One student says in Jefferson’s view, setting up a bank is something the states can do.
Hayashi reminds the class of the analogy: federalism is like a layered cake. Jefferson is saying, she says, “the other layers of the cake can do this; it doesn’t have to be our job.”
The class continued in this vein, with Hayashi nudging the students to think more deeply about the heated arguments in the early days of the nation over what powers the new federal government should have. And she pushes them to dissect, compare and contrast the two men’s arguments: what techniques is each using to be persuasive? Which arguments do the students find more convincing?
She deftly weaves content – such as a discussion about the the “necessary and proper” clause of Article I of the Constitution – with getting the students to use evidence as they discuss the differences between each man’s interpretation of that clause.

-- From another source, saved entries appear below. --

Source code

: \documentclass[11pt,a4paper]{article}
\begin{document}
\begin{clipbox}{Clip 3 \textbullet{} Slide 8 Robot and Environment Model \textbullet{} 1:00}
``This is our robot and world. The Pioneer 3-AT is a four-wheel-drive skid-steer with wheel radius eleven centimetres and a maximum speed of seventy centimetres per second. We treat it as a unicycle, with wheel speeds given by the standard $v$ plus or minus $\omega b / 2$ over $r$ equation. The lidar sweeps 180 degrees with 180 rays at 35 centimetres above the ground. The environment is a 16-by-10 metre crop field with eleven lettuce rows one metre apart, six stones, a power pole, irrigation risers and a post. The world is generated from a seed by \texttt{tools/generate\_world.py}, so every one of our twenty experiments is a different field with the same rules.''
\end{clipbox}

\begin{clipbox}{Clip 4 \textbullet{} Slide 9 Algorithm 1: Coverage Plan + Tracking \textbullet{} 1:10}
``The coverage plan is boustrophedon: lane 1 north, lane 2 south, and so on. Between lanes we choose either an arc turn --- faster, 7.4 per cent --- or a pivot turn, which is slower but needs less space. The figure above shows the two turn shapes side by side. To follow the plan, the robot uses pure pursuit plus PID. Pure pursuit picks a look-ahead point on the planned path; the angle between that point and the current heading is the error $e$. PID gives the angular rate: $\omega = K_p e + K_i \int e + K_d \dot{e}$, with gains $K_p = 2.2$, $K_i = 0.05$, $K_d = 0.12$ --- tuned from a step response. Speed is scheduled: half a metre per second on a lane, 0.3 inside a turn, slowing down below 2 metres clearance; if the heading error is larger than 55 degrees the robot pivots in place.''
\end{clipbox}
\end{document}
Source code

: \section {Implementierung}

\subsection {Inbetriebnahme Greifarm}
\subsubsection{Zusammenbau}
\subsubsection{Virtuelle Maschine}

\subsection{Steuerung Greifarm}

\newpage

Critical thinking emphasized
Hayashi says this style of teaching is at the heart of the change in the new AP U.S. history “framework,” which is the content and set of guiding principles for what’s on the history exam. She says the old framework was heavy on multiple choice questions so she sprinted through the material, hoping some random fact that a student memorized would be on the test.
“You have to know a little bit about absolutely everything,” she says.
“The new framework allows me to spend more time working on historical thinking skills. So it’s not just having kids regurgitate a little about everything. It’s allowing them to truly think like a historian.”
Historical thinking, she says, is when students have the time to think deeply, look at different historical perspectives and analyze both sides of an argument.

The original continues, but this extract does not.